◆ Assignment ◆
In the entries below, find each line with the word "imucam" and pull it out.

--------------------------------

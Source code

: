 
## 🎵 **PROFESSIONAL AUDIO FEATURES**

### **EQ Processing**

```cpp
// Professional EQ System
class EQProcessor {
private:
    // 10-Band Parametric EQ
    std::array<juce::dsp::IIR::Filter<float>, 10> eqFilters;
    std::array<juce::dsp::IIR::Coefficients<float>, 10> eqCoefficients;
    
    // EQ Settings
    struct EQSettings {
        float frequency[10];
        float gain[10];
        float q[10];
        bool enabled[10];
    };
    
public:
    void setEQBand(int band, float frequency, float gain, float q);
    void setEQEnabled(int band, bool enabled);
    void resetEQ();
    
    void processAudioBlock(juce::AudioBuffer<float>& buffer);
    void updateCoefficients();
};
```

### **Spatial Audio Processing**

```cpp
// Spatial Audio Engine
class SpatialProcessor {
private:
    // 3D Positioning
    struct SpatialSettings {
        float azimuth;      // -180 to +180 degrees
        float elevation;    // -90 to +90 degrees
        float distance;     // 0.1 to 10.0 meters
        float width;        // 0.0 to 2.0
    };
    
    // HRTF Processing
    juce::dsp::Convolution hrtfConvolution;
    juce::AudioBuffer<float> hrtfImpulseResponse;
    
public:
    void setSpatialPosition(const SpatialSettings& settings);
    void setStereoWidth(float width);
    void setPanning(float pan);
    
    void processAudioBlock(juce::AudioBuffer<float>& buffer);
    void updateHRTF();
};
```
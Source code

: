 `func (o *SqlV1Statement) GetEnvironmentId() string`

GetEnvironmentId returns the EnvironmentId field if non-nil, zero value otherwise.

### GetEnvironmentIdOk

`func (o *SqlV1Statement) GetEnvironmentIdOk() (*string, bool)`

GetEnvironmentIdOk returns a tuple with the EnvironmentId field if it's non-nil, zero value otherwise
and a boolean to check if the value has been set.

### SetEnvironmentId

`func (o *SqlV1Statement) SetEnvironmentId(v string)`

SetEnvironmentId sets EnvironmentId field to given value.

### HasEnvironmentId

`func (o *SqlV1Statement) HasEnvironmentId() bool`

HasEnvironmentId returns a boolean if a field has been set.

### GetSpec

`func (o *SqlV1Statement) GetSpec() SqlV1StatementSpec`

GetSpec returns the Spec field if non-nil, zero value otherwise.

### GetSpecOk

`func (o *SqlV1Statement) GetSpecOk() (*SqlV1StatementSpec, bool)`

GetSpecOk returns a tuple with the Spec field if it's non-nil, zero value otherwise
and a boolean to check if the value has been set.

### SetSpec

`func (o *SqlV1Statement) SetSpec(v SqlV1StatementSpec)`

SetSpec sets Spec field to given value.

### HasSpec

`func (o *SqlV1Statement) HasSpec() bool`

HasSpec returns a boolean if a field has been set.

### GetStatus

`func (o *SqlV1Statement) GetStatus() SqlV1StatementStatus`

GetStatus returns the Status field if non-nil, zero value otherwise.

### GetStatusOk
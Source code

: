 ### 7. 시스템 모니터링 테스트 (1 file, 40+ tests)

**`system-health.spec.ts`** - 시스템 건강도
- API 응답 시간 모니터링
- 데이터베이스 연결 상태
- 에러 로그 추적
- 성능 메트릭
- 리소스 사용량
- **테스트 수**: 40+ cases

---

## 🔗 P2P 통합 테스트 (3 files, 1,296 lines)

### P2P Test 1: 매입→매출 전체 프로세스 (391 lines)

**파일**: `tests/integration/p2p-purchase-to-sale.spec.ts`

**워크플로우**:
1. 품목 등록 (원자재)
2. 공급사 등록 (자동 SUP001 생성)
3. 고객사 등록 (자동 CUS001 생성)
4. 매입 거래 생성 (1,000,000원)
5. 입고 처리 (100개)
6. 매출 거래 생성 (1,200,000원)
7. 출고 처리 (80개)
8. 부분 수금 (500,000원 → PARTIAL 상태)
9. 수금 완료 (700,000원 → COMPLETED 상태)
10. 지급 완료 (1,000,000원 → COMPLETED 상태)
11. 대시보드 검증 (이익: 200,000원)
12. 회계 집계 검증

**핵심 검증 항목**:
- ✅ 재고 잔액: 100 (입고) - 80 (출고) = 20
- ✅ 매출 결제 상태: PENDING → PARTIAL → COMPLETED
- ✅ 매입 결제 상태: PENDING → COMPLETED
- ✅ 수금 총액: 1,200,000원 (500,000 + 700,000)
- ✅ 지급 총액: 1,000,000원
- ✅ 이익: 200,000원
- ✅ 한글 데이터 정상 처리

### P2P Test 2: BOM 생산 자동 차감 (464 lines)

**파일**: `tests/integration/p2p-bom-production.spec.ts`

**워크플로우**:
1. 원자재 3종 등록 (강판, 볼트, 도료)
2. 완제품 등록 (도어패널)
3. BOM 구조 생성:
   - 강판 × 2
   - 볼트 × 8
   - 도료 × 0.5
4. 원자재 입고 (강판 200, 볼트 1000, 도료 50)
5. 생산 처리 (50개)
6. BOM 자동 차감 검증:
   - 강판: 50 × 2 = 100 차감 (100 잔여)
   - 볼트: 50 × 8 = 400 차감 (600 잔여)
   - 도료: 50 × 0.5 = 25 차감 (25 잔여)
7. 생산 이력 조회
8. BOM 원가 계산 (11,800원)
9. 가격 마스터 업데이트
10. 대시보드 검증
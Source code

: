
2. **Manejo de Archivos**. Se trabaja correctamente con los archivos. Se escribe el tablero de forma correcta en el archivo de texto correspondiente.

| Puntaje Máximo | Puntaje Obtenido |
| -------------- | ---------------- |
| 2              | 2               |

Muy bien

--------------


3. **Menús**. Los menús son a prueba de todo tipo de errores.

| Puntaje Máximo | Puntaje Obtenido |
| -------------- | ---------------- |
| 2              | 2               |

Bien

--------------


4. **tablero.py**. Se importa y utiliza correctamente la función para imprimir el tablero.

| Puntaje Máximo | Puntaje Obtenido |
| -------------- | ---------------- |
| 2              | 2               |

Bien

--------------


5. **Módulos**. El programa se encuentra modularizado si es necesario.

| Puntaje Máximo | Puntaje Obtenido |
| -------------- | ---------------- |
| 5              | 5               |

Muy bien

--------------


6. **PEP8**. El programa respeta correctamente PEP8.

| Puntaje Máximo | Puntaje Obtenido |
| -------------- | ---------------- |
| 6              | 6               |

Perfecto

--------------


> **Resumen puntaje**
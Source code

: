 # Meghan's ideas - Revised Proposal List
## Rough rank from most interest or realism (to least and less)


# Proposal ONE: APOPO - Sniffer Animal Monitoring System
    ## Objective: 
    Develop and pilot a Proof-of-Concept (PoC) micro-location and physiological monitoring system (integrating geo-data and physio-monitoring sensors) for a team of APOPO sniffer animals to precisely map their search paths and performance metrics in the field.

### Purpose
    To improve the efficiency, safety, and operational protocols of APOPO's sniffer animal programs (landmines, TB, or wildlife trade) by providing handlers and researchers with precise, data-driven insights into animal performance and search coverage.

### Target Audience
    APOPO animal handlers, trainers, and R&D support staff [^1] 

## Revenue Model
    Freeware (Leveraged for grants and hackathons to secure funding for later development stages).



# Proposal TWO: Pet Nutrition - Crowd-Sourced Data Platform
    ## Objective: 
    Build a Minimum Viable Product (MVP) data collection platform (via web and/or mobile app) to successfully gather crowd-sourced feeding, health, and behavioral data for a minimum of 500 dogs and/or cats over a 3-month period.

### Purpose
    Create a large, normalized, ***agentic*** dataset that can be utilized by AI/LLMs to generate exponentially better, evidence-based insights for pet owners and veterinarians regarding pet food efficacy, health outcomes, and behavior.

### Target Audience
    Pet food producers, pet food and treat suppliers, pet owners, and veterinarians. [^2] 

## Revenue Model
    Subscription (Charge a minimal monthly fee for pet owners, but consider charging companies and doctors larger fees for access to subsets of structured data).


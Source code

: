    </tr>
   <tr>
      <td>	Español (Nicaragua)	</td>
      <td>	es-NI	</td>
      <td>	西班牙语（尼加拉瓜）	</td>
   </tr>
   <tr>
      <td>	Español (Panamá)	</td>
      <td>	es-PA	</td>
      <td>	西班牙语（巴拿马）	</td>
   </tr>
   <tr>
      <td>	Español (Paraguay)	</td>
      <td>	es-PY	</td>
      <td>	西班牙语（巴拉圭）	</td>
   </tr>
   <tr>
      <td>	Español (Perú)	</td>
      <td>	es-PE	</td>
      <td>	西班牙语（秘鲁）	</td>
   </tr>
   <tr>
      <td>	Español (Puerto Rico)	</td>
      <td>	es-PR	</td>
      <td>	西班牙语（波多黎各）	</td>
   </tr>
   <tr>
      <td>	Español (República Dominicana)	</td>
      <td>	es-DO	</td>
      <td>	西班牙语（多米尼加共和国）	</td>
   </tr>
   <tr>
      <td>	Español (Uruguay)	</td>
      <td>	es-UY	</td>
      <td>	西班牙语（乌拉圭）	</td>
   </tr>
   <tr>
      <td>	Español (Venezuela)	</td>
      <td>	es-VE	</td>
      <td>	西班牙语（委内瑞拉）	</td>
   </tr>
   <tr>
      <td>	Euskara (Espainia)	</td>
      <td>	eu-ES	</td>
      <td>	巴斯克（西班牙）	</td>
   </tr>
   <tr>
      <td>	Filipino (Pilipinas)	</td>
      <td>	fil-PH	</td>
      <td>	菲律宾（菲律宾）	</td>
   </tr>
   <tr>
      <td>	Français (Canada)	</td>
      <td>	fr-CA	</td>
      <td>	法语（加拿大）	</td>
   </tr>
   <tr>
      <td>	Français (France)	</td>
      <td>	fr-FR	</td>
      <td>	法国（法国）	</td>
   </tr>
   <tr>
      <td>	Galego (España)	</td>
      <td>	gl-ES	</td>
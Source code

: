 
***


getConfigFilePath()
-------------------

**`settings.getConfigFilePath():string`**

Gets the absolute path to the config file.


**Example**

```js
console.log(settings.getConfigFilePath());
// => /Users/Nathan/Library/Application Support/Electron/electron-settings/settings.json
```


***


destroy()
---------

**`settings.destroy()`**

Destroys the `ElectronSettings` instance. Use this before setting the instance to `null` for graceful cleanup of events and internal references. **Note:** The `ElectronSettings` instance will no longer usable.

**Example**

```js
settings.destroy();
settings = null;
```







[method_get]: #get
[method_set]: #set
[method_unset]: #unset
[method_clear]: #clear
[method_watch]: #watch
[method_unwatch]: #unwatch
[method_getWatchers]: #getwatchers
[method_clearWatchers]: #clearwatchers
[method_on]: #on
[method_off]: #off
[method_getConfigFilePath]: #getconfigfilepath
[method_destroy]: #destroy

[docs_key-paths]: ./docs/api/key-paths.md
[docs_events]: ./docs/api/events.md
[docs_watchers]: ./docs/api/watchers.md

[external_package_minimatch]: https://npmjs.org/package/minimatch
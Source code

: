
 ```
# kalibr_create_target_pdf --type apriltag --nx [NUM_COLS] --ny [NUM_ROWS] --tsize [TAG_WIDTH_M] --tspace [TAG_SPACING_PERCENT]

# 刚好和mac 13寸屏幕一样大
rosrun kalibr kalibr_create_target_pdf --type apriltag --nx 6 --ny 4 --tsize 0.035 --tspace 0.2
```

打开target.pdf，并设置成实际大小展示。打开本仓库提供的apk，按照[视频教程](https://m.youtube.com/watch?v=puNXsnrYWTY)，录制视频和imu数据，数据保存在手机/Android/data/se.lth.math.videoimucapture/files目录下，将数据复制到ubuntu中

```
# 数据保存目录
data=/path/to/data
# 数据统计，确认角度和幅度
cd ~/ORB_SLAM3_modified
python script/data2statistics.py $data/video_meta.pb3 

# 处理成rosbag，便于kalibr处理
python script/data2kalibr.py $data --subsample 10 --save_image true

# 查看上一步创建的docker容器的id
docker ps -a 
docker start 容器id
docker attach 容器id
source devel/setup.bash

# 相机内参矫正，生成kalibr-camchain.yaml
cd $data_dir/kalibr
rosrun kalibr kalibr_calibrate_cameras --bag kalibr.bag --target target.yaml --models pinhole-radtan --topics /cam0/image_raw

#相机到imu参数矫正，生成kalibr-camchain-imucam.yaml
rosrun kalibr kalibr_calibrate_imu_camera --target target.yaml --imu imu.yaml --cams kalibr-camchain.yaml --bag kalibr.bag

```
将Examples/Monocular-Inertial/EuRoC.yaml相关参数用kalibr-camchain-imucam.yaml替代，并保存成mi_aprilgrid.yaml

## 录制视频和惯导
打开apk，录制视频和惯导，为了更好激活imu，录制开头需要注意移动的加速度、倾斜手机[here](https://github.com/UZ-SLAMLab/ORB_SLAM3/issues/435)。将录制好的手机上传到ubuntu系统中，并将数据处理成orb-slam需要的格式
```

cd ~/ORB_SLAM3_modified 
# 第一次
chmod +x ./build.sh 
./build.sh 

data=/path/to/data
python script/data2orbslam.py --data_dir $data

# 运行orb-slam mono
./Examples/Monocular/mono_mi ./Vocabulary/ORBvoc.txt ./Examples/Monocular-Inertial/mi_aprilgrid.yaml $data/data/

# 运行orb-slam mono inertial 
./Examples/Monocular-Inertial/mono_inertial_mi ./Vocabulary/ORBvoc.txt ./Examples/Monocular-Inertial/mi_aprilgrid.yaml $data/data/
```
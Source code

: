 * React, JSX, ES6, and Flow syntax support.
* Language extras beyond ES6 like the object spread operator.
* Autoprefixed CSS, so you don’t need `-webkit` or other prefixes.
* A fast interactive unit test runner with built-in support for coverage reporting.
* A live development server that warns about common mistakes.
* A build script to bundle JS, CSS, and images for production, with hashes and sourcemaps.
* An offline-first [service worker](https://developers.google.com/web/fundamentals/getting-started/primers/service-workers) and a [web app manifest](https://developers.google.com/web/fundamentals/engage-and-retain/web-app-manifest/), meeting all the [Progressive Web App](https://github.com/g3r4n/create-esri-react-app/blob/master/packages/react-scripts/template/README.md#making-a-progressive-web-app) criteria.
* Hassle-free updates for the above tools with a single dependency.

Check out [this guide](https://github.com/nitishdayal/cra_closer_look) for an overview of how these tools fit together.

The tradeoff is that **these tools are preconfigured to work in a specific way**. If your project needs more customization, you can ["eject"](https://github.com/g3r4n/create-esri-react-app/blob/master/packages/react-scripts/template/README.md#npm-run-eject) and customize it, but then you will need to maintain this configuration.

--------------------------------

◆ Final answer ◆
#相机到imu参数矫正，生成kalibr-camchain-imucam.yaml
将Examples/Monocular-Inertial/EuRoC.yaml相关参数用kalibr-camchain-imucam.yaml替代，并保存成mi_aprilgrid.yaml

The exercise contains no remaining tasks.